(Source texts of formatted documents)

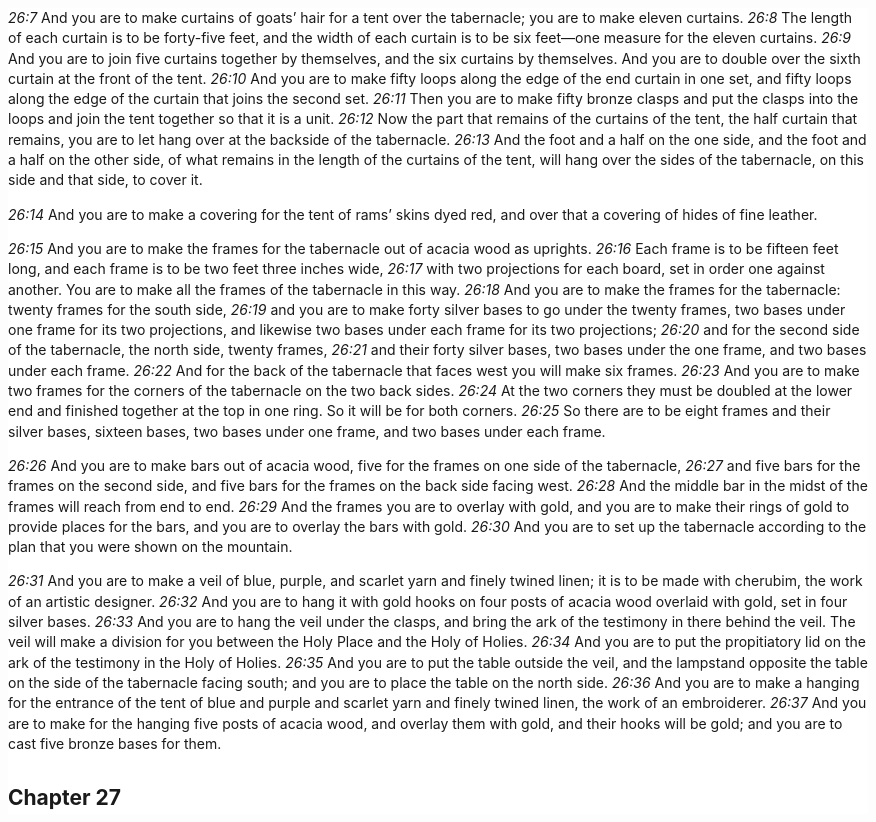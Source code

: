 <cite>26:7</cite> And you are to make curtains of goats’ hair for a tent over the tabernacle; you are to make eleven curtains. <cite>26:8</cite> The length of each curtain is to be forty-five feet, and the width of each curtain is to be six feet—one measure for the eleven curtains. <cite>26:9</cite> And you are to join five curtains together by themselves, and the six curtains by themselves. And you are to double over the sixth curtain at the front of the tent. <cite>26:10</cite> And you are to make fifty loops along the edge of the end curtain in one set, and fifty loops along the edge of the curtain that joins the second set. <cite>26:11</cite> Then you are to make fifty bronze clasps and put the clasps into the loops and join the tent together so that it is a unit. <cite>26:12</cite> Now the part that remains of the curtains of the tent, the half curtain that remains, you are to let hang over at the backside of the tabernacle. <cite>26:13</cite> And the foot and a half on the one side, and the foot and a half on the other side, of what remains in the length of the curtains of the tent, will hang over the sides of the tabernacle, on this side and that side, to cover it.

<cite>26:14</cite> And you are to make a covering for the tent of rams’ skins dyed red, and over that a covering of hides of fine leather.

<cite>26:15</cite> And you are to make the frames for the tabernacle out of acacia wood as uprights. <cite>26:16</cite> Each frame is to be fifteen feet long, and each frame is to be two feet three inches wide, <cite>26:17</cite> with two projections for each board, set in order one against another. You are to make all the frames of the tabernacle in this way. <cite>26:18</cite> And you are to make the frames for the tabernacle: twenty frames for the south side, <cite>26:19</cite> and you are to make forty silver bases to go under the twenty frames, two bases under one frame for its two projections, and likewise two bases under each frame for its two projections; <cite>26:20</cite> and for the second side of the tabernacle, the north side, twenty frames, <cite>26:21</cite> and their forty silver bases, two bases under the one frame, and two bases under each frame. <cite>26:22</cite> And for the back of the tabernacle that faces west you will make six frames. <cite>26:23</cite> And you are to make two frames for the corners of the tabernacle on the two back sides. <cite>26:24</cite> At the two corners they must be doubled at the lower end and finished together at the top in one ring. So it will be for both corners. <cite>26:25</cite> So there are to be eight frames and their silver bases, sixteen bases, two bases under one frame, and two bases under each frame.

<cite>26:26</cite> And you are to make bars out of acacia wood, five for the frames on one side of the tabernacle, <cite>26:27</cite> and five bars for the frames on the second side, and five bars for the frames on the back side facing west. <cite>26:28</cite> And the middle bar in the midst of the frames will reach from end to end. <cite>26:29</cite> And the frames you are to overlay with gold, and you are to make their rings of gold to provide places for the bars, and you are to overlay the bars with gold. <cite>26:30</cite> And you are to set up the tabernacle according to the plan that you were shown on the mountain.

<cite>26:31</cite> And you are to make a veil of blue, purple, and scarlet yarn and finely twined linen; it is to be made with cherubim, the work of an artistic designer. <cite>26:32</cite> And you are to hang it with gold hooks on four posts of acacia wood overlaid with gold, set in four silver bases. <cite>26:33</cite> And you are to hang the veil under the clasps, and bring the ark of the testimony in there behind the veil. The veil will make a division for you between the Holy Place and the Holy of Holies. <cite>26:34</cite> And you are to put the propitiatory lid on the ark of the testimony in the Holy of Holies. <cite>26:35</cite> And you are to put the table outside the veil, and the lampstand opposite the table on the side of the tabernacle facing south; and you are to place the table on the north side. <cite>26:36</cite> And you are to make a hanging for the entrance of the tent of blue and purple and scarlet yarn and finely twined linen, the work of an embroiderer. <cite>26:37</cite> And you are to make for the hanging five posts of acacia wood, and overlay them with gold, and their hooks will be gold; and you are to cast five bronze bases for them.

## Chapter 27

What the exercise asks:
Apart from the pictures, every line of the data above should be given again exactly.

Written answer:
Source code

: <cite>26:7</cite> And you are to make curtains of goats’ hair for a tent over the tabernacle; you are to make eleven curtains. <cite>26:8</cite> The length of each curtain is to be forty-five feet, and the width of each curtain is to be six feet—one measure for the eleven curtains. <cite>26:9</cite> And you are to join five curtains together by themselves, and the six curtains by themselves. And you are to double over the sixth curtain at the front of the tent. <cite>26:10</cite> And you are to make fifty loops along the edge of the end curtain in one set, and fifty loops along the edge of the curtain that joins the second set. <cite>26:11</cite> Then you are to make fifty bronze clasps and put the clasps into the loops and join the tent together so that it is a unit. <cite>26:12</cite> Now the part that remains of the curtains of the tent, the half curtain that remains, you are to let hang over at the backside of the tabernacle. <cite>26:13</cite> And the foot and a half on the one side, and the foot and a half on the other side, of what remains in the length of the curtains of the tent, will hang over the sides of the tabernacle, on this side and that side, to cover it.

<cite>26:14</cite> And you are to make a covering for the tent of rams’ skins dyed red, and over that a covering of hides of fine leather.

<cite>26:15</cite> And you are to make the frames for the tabernacle out of acacia wood as uprights. <cite>26:16</cite> Each frame is to be fifteen feet long, and each frame is to be two feet three inches wide, <cite>26:17</cite> with two projections for each board, set in order one against another. You are to make all the frames of the tabernacle in this way. <cite>26:18</cite> And you are to make the frames for the tabernacle: twenty frames for the south side, <cite>26:19</cite> and you are to make forty silver bases to go under the twenty frames, two bases under one frame for its two projections, and likewise two bases under each frame for its two projections; <cite>26:20</cite> and for the second side of the tabernacle, the north side, twenty frames, <cite>26:21</cite> and their forty silver bases, two bases under the one frame, and two bases under each frame. <cite>26:22</cite> And for the back of the tabernacle that faces west you will make six frames. <cite>26:23</cite> And you are to make two frames for the corners of the tabernacle on the two back sides. <cite>26:24</cite> At the two corners they must be doubled at the lower end and finished together at the top in one ring. So it will be for both corners. <cite>26:25</cite> So there are to be eight frames and their silver bases, sixteen bases, two bases under one frame, and two bases under each frame.

<cite>26:26</cite> And you are to make bars out of acacia wood, five for the frames on one side of the tabernacle, <cite>26:27</cite> and five bars for the frames on the second side, and five bars for the frames on the back side facing west. <cite>26:28</cite> And the middle bar in the midst of the frames will reach from end to end. <cite>26:29</cite> And the frames you are to overlay with gold, and you are to make their rings of gold to provide places for the bars, and you are to overlay the bars with gold. <cite>26:30</cite> And you are to set up the tabernacle according to the plan that you were shown on the mountain.

<cite>26:31</cite> And you are to make a veil of blue, purple, and scarlet yarn and finely twined linen; it is to be made with cherubim, the work of an artistic designer. <cite>26:32</cite> And you are to hang it with gold hooks on four posts of acacia wood overlaid with gold, set in four silver bases. <cite>26:33</cite> And you are to hang the veil under the clasps, and bring the ark of the testimony in there behind the veil. The veil will make a division for you between the Holy Place and the Holy of Holies. <cite>26:34</cite> And you are to put the propitiatory lid on the ark of the testimony in the Holy of Holies. <cite>26:35</cite> And you are to put the table outside the veil, and the lampstand opposite the table on the side of the tabernacle facing south; and you are to place the table on the north side. <cite>26:36</cite> And you are to make a hanging for the entrance of the tent of blue and purple and scarlet yarn and finely twined linen, the work of an embroiderer. <cite>26:37</cite> And you are to make for the hanging five posts of acacia wood, and overlay them with gold, and their hooks will be gold; and you are to cast five bronze bases for them.

## Chapter 27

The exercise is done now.